***** Available records *****

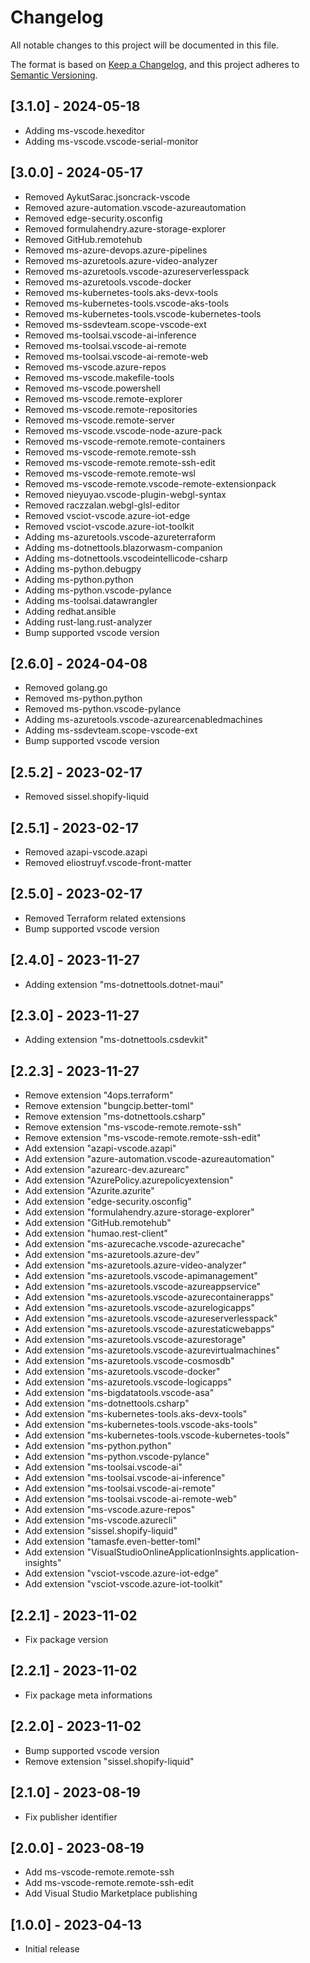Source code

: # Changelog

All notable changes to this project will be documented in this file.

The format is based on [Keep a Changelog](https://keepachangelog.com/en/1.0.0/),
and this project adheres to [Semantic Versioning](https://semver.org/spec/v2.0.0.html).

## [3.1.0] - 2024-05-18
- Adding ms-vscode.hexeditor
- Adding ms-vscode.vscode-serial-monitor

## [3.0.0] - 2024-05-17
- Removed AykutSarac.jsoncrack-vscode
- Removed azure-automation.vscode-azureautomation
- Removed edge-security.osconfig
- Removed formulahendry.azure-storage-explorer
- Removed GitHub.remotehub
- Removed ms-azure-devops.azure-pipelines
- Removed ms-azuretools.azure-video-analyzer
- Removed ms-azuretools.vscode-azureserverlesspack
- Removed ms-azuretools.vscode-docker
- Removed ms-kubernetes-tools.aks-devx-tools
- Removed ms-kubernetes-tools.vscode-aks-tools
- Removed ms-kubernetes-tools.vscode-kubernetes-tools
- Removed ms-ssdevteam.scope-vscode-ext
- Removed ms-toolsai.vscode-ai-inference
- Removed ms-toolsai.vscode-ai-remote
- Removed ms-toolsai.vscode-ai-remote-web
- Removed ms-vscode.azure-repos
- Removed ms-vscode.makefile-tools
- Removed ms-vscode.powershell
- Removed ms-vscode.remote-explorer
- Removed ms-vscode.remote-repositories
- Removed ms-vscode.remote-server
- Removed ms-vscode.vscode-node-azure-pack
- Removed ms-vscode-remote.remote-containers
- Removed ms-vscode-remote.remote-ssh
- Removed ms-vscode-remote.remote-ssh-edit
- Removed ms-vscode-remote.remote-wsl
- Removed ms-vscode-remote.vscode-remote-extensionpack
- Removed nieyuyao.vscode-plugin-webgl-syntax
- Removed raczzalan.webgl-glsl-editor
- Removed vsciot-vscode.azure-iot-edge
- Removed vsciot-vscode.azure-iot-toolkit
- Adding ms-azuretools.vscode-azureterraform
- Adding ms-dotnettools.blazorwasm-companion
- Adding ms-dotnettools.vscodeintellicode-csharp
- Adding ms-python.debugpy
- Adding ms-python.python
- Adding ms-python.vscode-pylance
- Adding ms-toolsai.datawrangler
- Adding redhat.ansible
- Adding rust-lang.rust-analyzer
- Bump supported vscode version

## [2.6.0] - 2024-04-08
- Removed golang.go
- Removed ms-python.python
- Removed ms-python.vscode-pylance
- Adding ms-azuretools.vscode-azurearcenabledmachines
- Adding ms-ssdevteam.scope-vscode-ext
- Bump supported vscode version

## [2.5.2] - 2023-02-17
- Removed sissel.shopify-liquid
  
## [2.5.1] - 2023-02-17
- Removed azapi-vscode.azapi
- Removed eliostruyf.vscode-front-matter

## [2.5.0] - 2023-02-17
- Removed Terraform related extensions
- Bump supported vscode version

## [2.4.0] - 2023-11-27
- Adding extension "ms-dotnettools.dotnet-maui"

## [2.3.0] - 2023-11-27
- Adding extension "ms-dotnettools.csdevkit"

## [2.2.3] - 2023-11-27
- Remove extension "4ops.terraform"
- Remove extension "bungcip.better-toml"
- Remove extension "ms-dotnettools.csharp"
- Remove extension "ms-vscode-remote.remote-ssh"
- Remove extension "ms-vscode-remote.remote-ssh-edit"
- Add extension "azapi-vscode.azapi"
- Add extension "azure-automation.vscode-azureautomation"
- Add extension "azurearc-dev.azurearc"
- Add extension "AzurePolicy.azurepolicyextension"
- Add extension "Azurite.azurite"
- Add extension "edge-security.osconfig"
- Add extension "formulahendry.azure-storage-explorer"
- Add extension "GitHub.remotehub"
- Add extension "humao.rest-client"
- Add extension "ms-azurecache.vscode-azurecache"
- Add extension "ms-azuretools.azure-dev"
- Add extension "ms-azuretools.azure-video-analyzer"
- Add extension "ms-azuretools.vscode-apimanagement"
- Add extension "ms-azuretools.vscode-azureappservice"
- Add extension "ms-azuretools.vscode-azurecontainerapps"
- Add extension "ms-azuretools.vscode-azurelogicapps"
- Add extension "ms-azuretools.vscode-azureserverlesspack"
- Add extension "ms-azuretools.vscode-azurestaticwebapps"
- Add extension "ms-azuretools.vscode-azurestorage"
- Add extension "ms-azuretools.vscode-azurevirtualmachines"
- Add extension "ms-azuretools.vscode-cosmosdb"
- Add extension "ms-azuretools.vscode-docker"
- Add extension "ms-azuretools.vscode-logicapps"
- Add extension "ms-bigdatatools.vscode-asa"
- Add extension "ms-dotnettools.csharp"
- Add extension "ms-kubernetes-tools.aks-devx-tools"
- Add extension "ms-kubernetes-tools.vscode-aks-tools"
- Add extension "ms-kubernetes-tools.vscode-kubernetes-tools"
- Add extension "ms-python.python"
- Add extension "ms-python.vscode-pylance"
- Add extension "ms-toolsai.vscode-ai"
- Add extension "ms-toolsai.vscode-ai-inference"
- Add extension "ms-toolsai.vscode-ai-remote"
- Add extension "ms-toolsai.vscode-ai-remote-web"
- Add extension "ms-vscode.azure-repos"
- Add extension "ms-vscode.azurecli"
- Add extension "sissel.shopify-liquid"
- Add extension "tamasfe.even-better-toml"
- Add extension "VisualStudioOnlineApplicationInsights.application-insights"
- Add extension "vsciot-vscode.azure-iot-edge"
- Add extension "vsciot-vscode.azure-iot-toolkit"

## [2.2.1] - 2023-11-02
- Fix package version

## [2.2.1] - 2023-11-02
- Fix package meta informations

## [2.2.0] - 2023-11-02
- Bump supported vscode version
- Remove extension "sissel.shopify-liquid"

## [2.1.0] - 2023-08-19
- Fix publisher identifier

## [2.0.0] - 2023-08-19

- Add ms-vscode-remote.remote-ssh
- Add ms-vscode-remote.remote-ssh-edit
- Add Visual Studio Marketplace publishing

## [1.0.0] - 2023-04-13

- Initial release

*****

▶ [Exercise requirements] Write out exactly the lines that fall from the line with "- Removed ms-vscode-remote.remote-ssh-edit" to the line with "- Removed raczzalan.webgl-glsl-editor" in the records above, keeping both ends.

▶ [Result below]
- Removed ms-vscode-remote.remote-ssh-edit
- Removed ms-vscode-remote.remote-wsl
- Removed ms-vscode-remote.vscode-remote-extensionpack
- Removed nieyuyao.vscode-plugin-webgl-syntax
- Removed raczzalan.webgl-glsl-editor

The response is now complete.